EU banks have scaled back their physical presence as clients increasingly use digital channels to interact with banks. Internet banking in the EU has grown to 51 percent from 28 percent in 2018. The number of bank branches in the EU also fell by almost 50,000 (21 percent) in the decade to 2017.

Between 2009 and 2017, the total number of credit institutions in the EU fell by 2,275, with a corresponding fall in the number of people working in credit institutions from 3.13 million to 2.74 million in the same time period.

Gambling and Lotteries in the EU

Mouse and poker cards on the table

The gambling and lotteries sector in the EU is going through a period of significant national and pan-European regulatory changes, which has been leading to rapid growth in the sector that is offering challenges as well as opportunities to those involved. With regards to revenue, Italy made more than EUR19.5 billion gross gambling revenue (GGR), the highest in Europe in 2016, followed by the United Kingdom with EUR17.1 billion. Germany (EUR11.1 billion), France (EUR9.9) and Spain (EUR8.4 billion) have also seen increases each year from both online and land-based gambling, including lotteries. In 2020, it is estimated that offline GGR in Europe will reach EUR84.3 billion.

The European Commission

The European Commission supports the modernization of legal frameworks for gambling in individual EU nations, particularly supporting administrative cooperation between regulatory authorities responsible for gambling and lotteries. The European Commission also provides support so that consumers are protected, including minors.
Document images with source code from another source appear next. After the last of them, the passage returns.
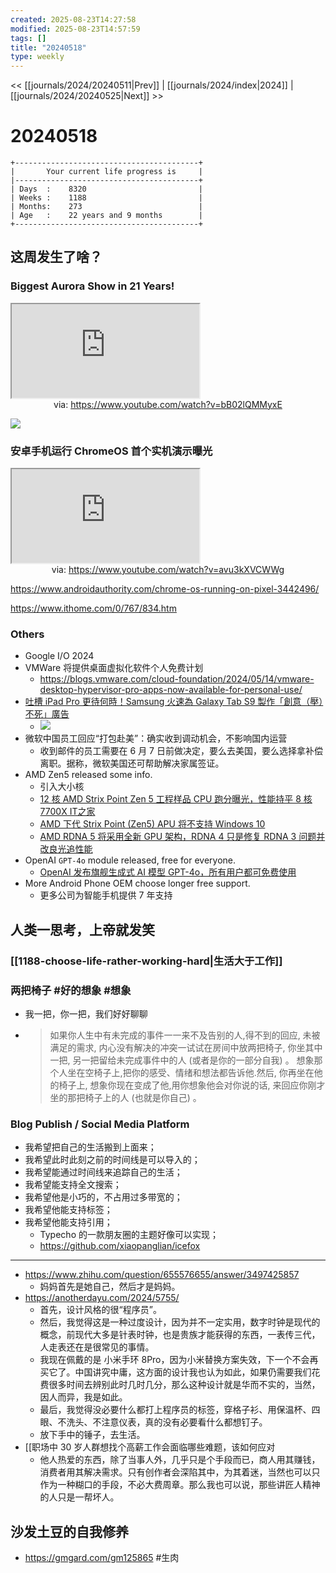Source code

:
 ```yaml
---
created: 2025-08-23T14:27:58
modified: 2025-08-23T14:57:59
tags: []
title: "20240518"
type: weekly
---
```


<< [[journals/2024/20240511|Prev]] | [[journals/2024/index|2024]] | [[journals/2024/20240525|Next]] >>

# 20240518

```shell
+-----------------------------------------+
|       Your current life progress is     |
|-----------------------------------------+
| Days  :    8320                         |
| Weeks :    1188                         |
| Months:    273                          |
| Age   :    22 years and 9 months        |
+-----------------------------------------+
```

## 这周发生了啥？

### Biggest Aurora Show in 21 Years!

<iframe src="https://www.youtube.com/embed/bB02lQMMyxE" allow="accelerometer; autoplay; clipboard-write; encrypted-media; gyroscope; picture-in-picture; web-share" referrerpolicy="strict-origin-when-cross-origin" allowfullscreen></iframe>
<center>via: <a href='https://www.youtube.com/watch?v=bB02lQMMyxE' target='_blank' class='external-link'>https://www.youtube.com/watch?v=bB02lQMMyxE</a></center>

![](https://twitter.com/Chunqiu523/status/1789069536710291701)

### 安卓手机运行 ChromeOS 首个实机演示曝光

<iframe src="https://www.youtube.com/embed/avu3kXVCWWg" allow="accelerometer; autoplay; clipboard-write; encrypted-media; gyroscope; picture-in-picture; web-share" referrerpolicy="strict-origin-when-cross-origin" allowfullscreen></iframe>

<center>via: <a href='https://www.youtube.com/watch?v=avu3kXVCWWg' target='_blank' class='external-link'>https://www.youtube.com/watch?v=avu3kXVCWWg</a></center>

https://www.androidauthority.com/chrome-os-running-on-pixel-3442496/

https://www.ithome.com/0/767/834.htm

### Others

- Google I/O 2024
- VMWare 将提供桌面虚拟化软件个人免费计划
	- https://blogs.vmware.com/cloud-foundation/2024/05/14/vmware-desktop-hypervisor-pro-apps-now-available-for-personal-use/
- [吐槽 iPad Pro 更待何時！Samsung 火速為 Galaxy Tab S9 製作「創意（壓）不死」廣告](https://hk.news.yahoo.com/samsung-trolls-apple-ipad-pro-crush-ad-123305064.html)
	- ![](https://x.com/SamsungMobileUS/status/1790824457365594487)
- 微软中国员工回应“打包赴美”：确实收到调动机会，不影响国内运营
	- 收到邮件的员工需要在 6 月 7 日前做决定，要么去美国，要么选择拿补偿离职。据称，微软美国还可帮助解决家属签证。
- AMD Zen5 released some info.
	- 引入大小核
	- [12 核 AMD Strix Point Zen 5 工程样品 CPU 跑分曝光，性能持平 8 核 7700X IT之家](https://www.ithome.com/0/768/671.htm)
	- [AMD 下代 Strix Point (Zen5) APU 将不支持 Windows 10](https://pc3mag.com/amd-strix-point-may-not-for-win10/)
	- [AMD RDNA 5 将采用全新 GPU 架构，RDNA 4 只是修复 RDNA 3 问题并改良光追性能](https://www.hkepc.com/22393/)
- OpenAI `GPT-4o` module released, free for everyone.
	- [OpenAI 发布旗舰生成式 AI 模型 GPT-4o，所有用户都可免费使用](https://www.zhitongcaijing.com/content/detail/1120818.html)
- More Android Phone OEM choose longer free support.
	- 更多公司为智能手机提供 7 年支持

## 人类一思考，上帝就发笑

### [[1188-choose-life-rather-working-hard|生活大于工作]]

### 两把椅子 #好的想象 #想象

- 我一把，你一把，我们好好聊聊
- > 如果你人生中有未完成的事件一一来不及告别的人,得不到的回应, 未被满足的需求, 内心没有解决的冲突一试试在房间中放两把椅子, 你坐其中一把, 另一把留给未完成事件中的人 (或者是你的一部分自我) 。 想象那个人坐在空椅子上,把你的感受、情绪和想法都告诉他.然后, 你再坐在他的椅子上, 想象你现在变成了他,用你想象他会对你说的话, 来回应你刚才坐的那把椅子上的人 (也就是你自己) 。

### Blog Publish / Social Media Platform

- 我希望把自己的生活搬到上面来；
- 我希望此时此刻之前的时间线是可以导入的；
- 我希望能通过时间线来追踪自己的生活；
- 我希望能支持全文搜索；
- 我希望他是小巧的，不占用过多带宽的；
- 我希望他能支持标签；
- 我希望他能支持引用；
	- Typecho 的一款朋友圈的主题好像可以实现；
	- https://github.com/xiaopanglian/icefox

---

- https://www.zhihu.com/question/655576655/answer/3497425857
	- 妈妈首先是她自己，然后才是妈妈。
- https://anotherdayu.com/2024/5755/
	- 首先，设计风格的很“程序员”。
	- 然后，我觉得这是一种过度设计，因为并不一定实用，数字时钟是现代的概念，前现代大多是针表时钟，也是贵族才能获得的东西，一表传三代，人走表还在是很常见的事情。
	- 我现在佩戴的是 小米手环 8Pro，因为小米替换方案失效，下一个不会再买它了。中国讲究中庸，这方面的设计我也认为如此，如果仍需要我们花费很多时间去辨别此时几时几分，那么这种设计就是华而不实的，当然，因人而异，我是如此。
	- 最后，我觉得没必要什么都打上程序员的标签，穿格子衫、用保温杯、四眼、不洗头、不注意仪表，真的没有必要看什么都想钉子。
	- 放下手中的锤子，去生活。
- [[职场中 30 岁人群想找个高薪工作会面临哪些难题，该如何应对
	- 他人热爱的东西，除了当事人外，几乎只是个手段而已，商人用其赚钱，消费者用其解决需求。只有创作者会深陷其中，为其着迷，当然也可以只作为一种糊口的手段，不必大费周章。那么我也可以说，那些讲匠人精神的人只是一帮坏人。

## 沙发土豆的自我修养

- https://gmgard.com/gm125865 #生肉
The European Gaming and Betting Association (EGBA)

The EGBA, based in Brussels, is an industry body representing the leading online gaming and betting operators established, licensed and regulated within the EU. EGBA works together with national authorities, EU authorities and other stakeholders to promote a safe and reliable European digital environment for online gambling.

All EGBA members are compulsorily audited on their compliance with gambling measures. EGBA is also one of the founding partners of the EU Athletes program that aims to educate 25,000 players about sports betting integrity, which is now co-funded by the European Commission.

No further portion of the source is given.